LAMPUNGSTREETNEWS, Tanggamus – Semangat gotong royong, warisan luhur bangsa Indonesia, kembali menyala di Bumi Lampung. Gubernur Lampung, Rahmat Mirzani Djausal, menunjukkan aksi nyata kepemimpinan responsif dengan turun langsung merespons kondisi darurat Jembatan Gantung Tampang Muda di Kecamatan Pematang Sawa, Tanggamus.
Jembatan yang sempat viral di media sosial karena kondisinya rusak dan membahayakan itu kini tengah diperbaiki melalui kolaborasi luar biasa lintas elemen masyarakat.
Sebagai satu-satunya akses utama bagi warga, termasuk anak-anak sekolah, jembatan tersebut sebelumnya nyaris tak layak pakai. Namun, Gubernur yang akrab disapa Mirza ini tak tinggal diam. Ia menginisiasi aksi gotong royong massal dengan menggandeng Vertical Rescue Indonesia (VRI) Regional Lampung, Pemerintah Kabupaten Tanggamus, masyarakat desa, pelajar, mahasiswa, hingga organisasi pencinta alam untuk membangun kembali jembatan harapan itu.
“Akses pendidikan dan keselamatan anak-anak kita adalah hal yang tidak bisa ditawar. Jembatan ini bukan hanya soal penyambung dua tempat, tetapi penyambung masa depan mereka. Saya mengapresiasi semangat semua relawan dan elemen masyarakat yang dengan cepat merespons call to action ini. Ini adalah bukti nyata kekuatan kolaborasi kita. Saya minta perbaikan dilaksanakan dengan cepat dengan hasil terbaik,” tegas Gubernur Mirza saat memberikan arahan.
Ia juga memerintahkan agar perbaikan dilaksanakan secepat mungkin dengan hasil maksimal.
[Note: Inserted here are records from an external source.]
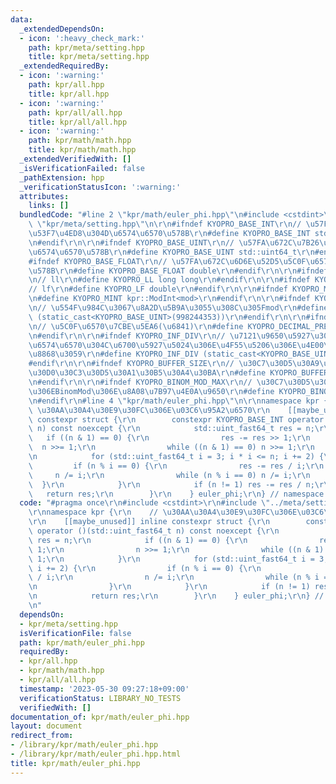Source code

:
 ```yaml
---
data:
  _extendedDependsOn:
  - icon: ':heavy_check_mark:'
    path: kpr/meta/setting.hpp
    title: kpr/meta/setting.hpp
  _extendedRequiredBy:
  - icon: ':warning:'
    path: kpr/all.hpp
    title: kpr/all.hpp
  - icon: ':warning:'
    path: kpr/all/all.hpp
    title: kpr/all/all.hpp
  - icon: ':warning:'
    path: kpr/math/math.hpp
    title: kpr/math/math.hpp
  _extendedVerifiedWith: []
  _isVerificationFailed: false
  _pathExtension: hpp
  _verificationStatusIcon: ':warning:'
  attributes:
    links: []
  bundledCode: "#line 2 \"kpr/math/euler_phi.hpp\"\n#include <cstdint>\r\n#line 3\
    \ \"kpr/meta/setting.hpp\"\n\r\n#ifndef KYOPRO_BASE_INT\r\n// \u57FA\u672C\u7B26\
    \u53F7\u4ED8\u304D\u6574\u6570\u578B\r\n#define KYOPRO_BASE_INT std::int64_t\r\
    \n#endif\r\n\r\n#ifndef KYOPRO_BASE_UINT\r\n// \u57FA\u672C\u7B26\u53F7\u306A\u3057\
    \u6574\u6570\u578B\r\n#define KYOPRO_BASE_UINT std::uint64_t\r\n#endif\r\n\r\n\
    #ifndef KYOPRO_BASE_FLOAT\r\n// \u57FA\u672C\u6D6E\u52D5\u5C0F\u6570\u70B9\u6570\
    \u578B\r\n#define KYOPRO_BASE_FLOAT double\r\n#endif\r\n\r\n#ifndef KYOPRO_LL\r\
    \n// ll\r\n#define KYOPRO_LL long long\r\n#endif\r\n\r\n#ifndef KYOPRO_LF\r\n\
    // lf\r\n#define KYOPRO_LF double\r\n#endif\r\n\r\n#ifndef KYOPRO_MINT\r\n// mint\r\
    \n#define KYOPRO_MINT kpr::ModInt<mod>\r\n#endif\r\n\r\n#ifndef KYOPRO_DEFAULT_MOD\r\
    \n// \u554F\u984C\u3067\u8A2D\u5B9A\u3055\u308C\u305Fmod\r\n#define KYOPRO_DEFAULT_MOD\
    \ (static_cast<KYOPRO_BASE_UINT>(998244353))\r\n#endif\r\n\r\n#ifndef KYOPRO_DECIMAL_PRECISION\r\
    \n// \u5C0F\u6570\u7CBE\u5EA6(\u6841)\r\n#define KYOPRO_DECIMAL_PRECISION (static_cast<KYOPRO_BASE_UINT>(12))\r\
    \n#endif\r\n\r\n#ifndef KYOPRO_INF_DIV\r\n// \u7121\u9650\u5927\u3092\u8868\u3059\
    \u6574\u6570\u304C\u6700\u5927\u5024\u306E\u4F55\u5206\u306E\u4E00\u304B\u3092\
    \u8868\u3059\r\n#define KYOPRO_INF_DIV (static_cast<KYOPRO_BASE_UINT>(3))\r\n\
    #endif\r\n\r\n#ifndef KYOPRO_BUFFER_SIZE\r\n// \u30C7\u30D5\u30A9\u30EB\u30C8\u306E\
    \u30D0\u30C3\u30D5\u30A1\u30B5\u30A4\u30BA\r\n#define KYOPRO_BUFFER_SIZE (static_cast<KYOPRO_BASE_UINT>(2048))\r\
    \n#endif\r\n\r\n#ifndef KYOPRO_BINOM_MOD_MAX\r\n// \u30C7\u30D5\u30A9\u30EB\u30C8\
    \u306EBinomMod\u306E\u8A08\u7B97\u4E0A\u9650\r\n#define KYOPRO_BINOM_MOD_MAX (static_cast<KYOPRO_BASE_UINT>(1000000))\r\
    \n#endif\r\n#line 4 \"kpr/math/euler_phi.hpp\"\n\r\nnamespace kpr {\r\n    //\
    \ \u30AA\u30A4\u30E9\u30FC\u306E\u03C6\u95A2\u6570\r\n    [[maybe_unused]] inline\
    \ constexpr struct {\r\n        constexpr KYOPRO_BASE_INT operator ()(std::uint_fast64_t\
    \ n) const noexcept {\r\n            std::uint_fast64_t res = n;\r\n         \
    \   if ((n & 1) == 0) {\r\n                res -= res >> 1;\r\n              \
    \  n >>= 1;\r\n                while ((n & 1) == 0) n >>= 1;\r\n            }\r\
    \n            for (std::uint_fast64_t i = 3; i * i <= n; i += 2) {\r\n       \
    \         if (n % i == 0) {\r\n                res -= res / i;\r\n           \
    \     n /= i;\r\n                while (n % i == 0) n /= i;\r\n              \
    \  }\r\n            }\r\n            if (n != 1) res -= res / n;\r\n         \
    \   return res;\r\n        }\r\n    } euler_phi;\r\n} // namespace kpr\r\n"
  code: "#pragma once\r\n#include <cstdint>\r\n#include \"../meta/setting.hpp\"\r\n\
    \r\nnamespace kpr {\r\n    // \u30AA\u30A4\u30E9\u30FC\u306E\u03C6\u95A2\u6570\
    \r\n    [[maybe_unused]] inline constexpr struct {\r\n        constexpr KYOPRO_BASE_INT\
    \ operator ()(std::uint_fast64_t n) const noexcept {\r\n            std::uint_fast64_t\
    \ res = n;\r\n            if ((n & 1) == 0) {\r\n                res -= res >>\
    \ 1;\r\n                n >>= 1;\r\n                while ((n & 1) == 0) n >>=\
    \ 1;\r\n            }\r\n            for (std::uint_fast64_t i = 3; i * i <= n;\
    \ i += 2) {\r\n                if (n % i == 0) {\r\n                res -= res\
    \ / i;\r\n                n /= i;\r\n                while (n % i == 0) n /= i;\r\
    \n                }\r\n            }\r\n            if (n != 1) res -= res / n;\r\
    \n            return res;\r\n        }\r\n    } euler_phi;\r\n} // namespace kpr\r\
    \n"
  dependsOn:
  - kpr/meta/setting.hpp
  isVerificationFile: false
  path: kpr/math/euler_phi.hpp
  requiredBy:
  - kpr/all.hpp
  - kpr/math/math.hpp
  - kpr/all/all.hpp
  timestamp: '2023-05-30 09:27:18+09:00'
  verificationStatus: LIBRARY_NO_TESTS
  verifiedWith: []
documentation_of: kpr/math/euler_phi.hpp
layout: document
redirect_from:
- /library/kpr/math/euler_phi.hpp
- /library/kpr/math/euler_phi.hpp.html
title: kpr/math/euler_phi.hpp
---
```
Respons cepat dan kehadirannya langsung di lapangan menjadi contoh kepemimpinan yang peduli dan berpihak pada rakyat.
Melalui pendekatan kolaboratif dan inklusif, Pemprov Lampung dan Pemkab Tanggamus berperan sebagai fasilitator. Sementara itu, kekuatan utama perbaikan datang dari relawan terlatih VRI, didukung penuh oleh pelajar, mahasiswa, dan warga lokal.
Vertical Rescue Indonesia, yang dikenal melalui program nasional “1000 Jembatan Gantung untuk Indonesia”, segera menurunkan tim teknis ke lokasi. Mereka telah melakukan survei, membangun sinergi di lapangan, dan berkomitmen menyelesaikan perbaikan paling lambat akhir September 2025, agar para pelajar dapat kembali beraktivitas dengan aman.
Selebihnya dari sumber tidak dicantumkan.